Batangas ghost town eyed as relocation site for residents displaced by Taal eruption

Ralf Rivas
Batangas ghost town eyed as relocation site for residents displaced by Taal eruption
An unutilized housing project in Ibaan, Batangas, intended for police and military personnel is being considered as a relocation site for those affected by the Taal Volcano eruption

MANILA, Philippines – A ghost town initially intended for police and military personnel in Ibaan, Batangas, is being eyed as a potential relocation site for those displaced by the Taal Volcano eruption.
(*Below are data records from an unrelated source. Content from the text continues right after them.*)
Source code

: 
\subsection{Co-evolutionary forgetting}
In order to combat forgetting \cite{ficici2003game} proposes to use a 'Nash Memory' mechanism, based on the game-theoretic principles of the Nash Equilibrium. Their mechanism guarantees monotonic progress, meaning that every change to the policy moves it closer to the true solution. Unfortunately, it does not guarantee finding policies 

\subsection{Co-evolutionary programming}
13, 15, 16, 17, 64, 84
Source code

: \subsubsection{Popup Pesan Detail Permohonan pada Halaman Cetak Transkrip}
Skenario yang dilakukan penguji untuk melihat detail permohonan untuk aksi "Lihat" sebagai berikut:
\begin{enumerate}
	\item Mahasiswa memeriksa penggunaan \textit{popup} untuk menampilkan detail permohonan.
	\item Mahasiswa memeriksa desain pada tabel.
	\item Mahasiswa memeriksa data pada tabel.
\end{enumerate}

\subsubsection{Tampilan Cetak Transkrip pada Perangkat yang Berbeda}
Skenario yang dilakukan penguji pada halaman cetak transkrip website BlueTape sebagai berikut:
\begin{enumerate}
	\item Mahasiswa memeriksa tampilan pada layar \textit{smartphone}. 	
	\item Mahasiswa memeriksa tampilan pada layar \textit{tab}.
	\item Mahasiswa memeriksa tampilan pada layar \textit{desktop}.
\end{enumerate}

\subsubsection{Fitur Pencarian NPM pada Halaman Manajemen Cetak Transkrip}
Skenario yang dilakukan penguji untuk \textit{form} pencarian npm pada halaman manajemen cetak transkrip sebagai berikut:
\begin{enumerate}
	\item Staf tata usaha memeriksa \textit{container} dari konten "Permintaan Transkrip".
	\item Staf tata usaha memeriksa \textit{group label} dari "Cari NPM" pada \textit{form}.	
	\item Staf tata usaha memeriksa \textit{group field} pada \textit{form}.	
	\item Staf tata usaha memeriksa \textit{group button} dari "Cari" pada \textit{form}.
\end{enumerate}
Human Settlements and Urban Development Secretary Eduardo del Rosario said in a media forum on Friday, January 24, that the government is already setting up the necessary infrastructure to provide water and electricity to the village initially intended for personnel of the Philippine National Police and the Armed Forces of the Philippines.

Why is it unoccupied? Batangas Governor Hermilando Mandanas previously said that the housing project with 1,200 units was never used due to some “legal issues,” but various agencies have reached an agreement to temporarily utilize it as shelters for evacuees.

Del Rosario added that soldiers likely did not avail of the houses due to its small size. At 22 square meters, he said that soldiers are able to afford bigger units that are closer to Camp Aguinaldo.

“Halimbawa, sundalo ako, P200 a month ang hulugan pero malayo at may pera naman ako para mas malaki ang hulugan ko, bakit ako titira pa doon?” he said.

(For example, I’m a soldier, amortization is only P200 a month but I have more money to spend and the location is far, why will I live there?)

Is it accessible? Ibaan, Batangas, is far from the identified danger zone, making it an ideal place to relocate, according to Del Rosario.

Del Rosario said that the village is accessible but not fit for police and military personnel because it is too far from their respective camps. He said the village may be a better fit for those displaced by the volcano’s eruption.

He added that interested residents have the option to live there temporarily or permanently. (READ: Taal Volcano’s 2020 eruption: What we know so far) 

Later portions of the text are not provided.